WASHINGTON –– With the U.S. military undergoing dramatic changes — in mission, as troops withdraw from Iraq and Afghanistan, and in social structure with the open admission of gays, extension of combat roles to women, and focus on how sexual assault is handled — the Marine chief of chaplains finds her job ever-evolving as well.
    
The Rev. Margaret Kibben, a Presbyterian minister who is a rear admiral and Navy deputy chief of chaplains, supervises the deployment of 290 Marine chaplains and shares responsibility for the 840 Navy chaplains. She told Catholic News Service that chaplains have important roles to play as the military adapts to changing roles.
    
"Our primary role is to ensure free expression of religion," Rev. Kibben said. So, regardless of how religious beliefs form someone's thinking about issues such as gays serving in the military, it's up to chaplains to ensure that "you don't feel your faith is threatened."
    
In an interview during a military women's leadership symposium outside Washington, Rev. Kibben explained that as the Defense Department phased out its "don't ask, don't tell" approach to gays serving in the military and began openly allowing it, chaplains were among the first to receive training in how the change would affect their work.
    
"There was a lot of walking through the details," she said, about what chaplains might be asked to do in ministry.
    
She said that across the entire military chaplain corps, "less than a handful" of chaplains decided that they could not continue to serve in a military that openly allowed homosexuals to serve. "And some of those were near retirement anyway, or in the process of considering whether to come in."
    
With the recent uproar over the rate of cases of sexual assault within the military, Rev. Kibben said there has been training about what a chaplain's role might be in interacting with victims of assault, perpetrators and others who are aware of incidents.
    
"The chaplains are incredibly committed to helping deal with sexual assault," she said, but they need guidance, for example, on what kind of conversations are protected and when they are obligated to advise authorities of a situation, as well as how to help members of the military get an education in basic morals that they may have missed earlier in life.
    
"For just about every topic with a social dimension, chaplains have a role to play," she said. The decreasing religious participation found throughout society has implications for the military, Rev. Kibben said, but people who consider themselves "spiritual but not religious" still seek out the services of the chaplaincy.
    
Her job requires she balance a limited number of chaplains of various denominations with the needs of Marines and sailors assigned to a particular ship or base who may represent dozens of faiths, not all of which could have a chaplain of that faith available.
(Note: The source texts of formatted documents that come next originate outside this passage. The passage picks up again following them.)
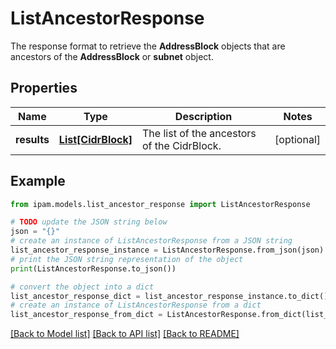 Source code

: # ListAncestorResponse

The response format to retrieve the __AddressBlock__ objects that are ancestors of the __AddressBlock__ or __subnet__ object.

## Properties

Name | Type | Description | Notes
------------ | ------------- | ------------- | -------------
**results** | [**List[CidrBlock]**](CidrBlock.md) | The list of the ancestors of the CidrBlock. | [optional] 

## Example

```python
from ipam.models.list_ancestor_response import ListAncestorResponse

# TODO update the JSON string below
json = "{}"
# create an instance of ListAncestorResponse from a JSON string
list_ancestor_response_instance = ListAncestorResponse.from_json(json)
# print the JSON string representation of the object
print(ListAncestorResponse.to_json())

# convert the object into a dict
list_ancestor_response_dict = list_ancestor_response_instance.to_dict()
# create an instance of ListAncestorResponse from a dict
list_ancestor_response_from_dict = ListAncestorResponse.from_dict(list_ancestor_response_dict)
```
[[Back to Model list]](../README.md#documentation-for-models) [[Back to API list]](../README.md#documentation-for-api-endpoints) [[Back to README]](../README.md)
All military chaplains are trained to provide basic assistance and sometimes religious services to a variety of faiths.
    
For example, she said, there may be 500 Muslims in the Navy, but they're not all serving in the same place or even near each other, so any Muslim chaplain would be hard-pressed to be able to serve a sizeable congregation of Muslims. Where to position a Muslim chaplain is something of a mathematical exercise.
    
Nationwide, Catholics make up the largest single religious denomination, at about 24 percent. But there are only about 50 priests among the entire military chaplain corps, Rev. Kibben said. "When I started 27 years ago, there were about 200." The Department of Defense requires that chaplains be college graduates, have theological training and be ordained, or the denominational equivalent.
    
The Catholic Archdiocese for the Military Services, which determines the policy for how the church participates in the chaplain corps, interprets canon law as requiring that only priests may serve as chaplains. Some other countries, including Canada, allow permanent deacons to also serve as chaplains.
    
Msgr. Frank Pugliese, vicar general of the Archdiocese for the Military Services, said deacons cannot be chaplains because they "do not have the full care of souls," meaning they cannot celebrate Mass or hear confessions. "So to put a deacon in the situation of being a chaplain leaves the chaplaincy in the hands of someone who can't do the entire ministry from a Catholic perspective. If they're Catholic, the least you want them to be able to do is say Mass."
    
He said it seems extremely unlikely the archdiocese would change that policy any time soon. Instead, he said recruitment of chaplains has taken a new direction, with the military archdiocese co-sponsoring the education of seminarians, who commit, with the approval of their dioceses, to serving in the military for a while.
    
"This year we had several seminarians ordained as deacons, and several ordained priests," Msgr. Pugliese said. "We're within a year or two of the fruits of that showing in our numbers."
    
Navy Lt. Commander Jean Marie Sullivan, a special assistant to the chief of Navy operations, is an active Catholic who helped fill the gap left by the shortage of Catholic chaplains as a shipboard extraordinary minister of holy Communion during her assignment on a frigate about a decade ago. She said she was trained to conduct Communion services and carefully reserved the consecrated hosts in a locked safe in her quarters. On Ash Wednesday she obtained some ashes to use for a simple service, as well.
    
"I was surprised by how much I enjoyed it," she said. "On a ship with 330 people, we'd have about five people each Sunday, then on Ash Wednesday it seemed like the whole ship showed up."
    
Msgr. Pugliese told CNS that policy changed "years ago … because of reported abuses of the Eucharist. In the military, custody of the Eucharist is a very difficult thing."
    
As she prepares to take command of her own ship in a couple of years, Sullivan said part of her responsibility will include making sure the religious needs of her crew are met. Her current and recent assignments have kept her on land and out of command positions. Now, she recognizes that part of her new job will entail making sure she and other Catholics have access to Mass and other religious activities while at sea.
    
Msgr. Pugliese said there is a system of military personnel known as "Catholic representatives" who may conduct liturgies of the word in the absence of a priest, and who help make sure a Catholic chaplain is periodically available on a ship or that Catholic personnel can get to a Mass at a church near a posting.
    
Sullivan, who grew up around the world because her parents were in the Foreign Service, said she is quite familiar with the extent to which some people have to go to for religious services. She said she made her own first Communion in Saudi Arabia, where it was illegal to hold services of any faith except Islam.
    
"We had to meet in secret, on Fridays," she said. "Our priest was arrested and jailed at one point."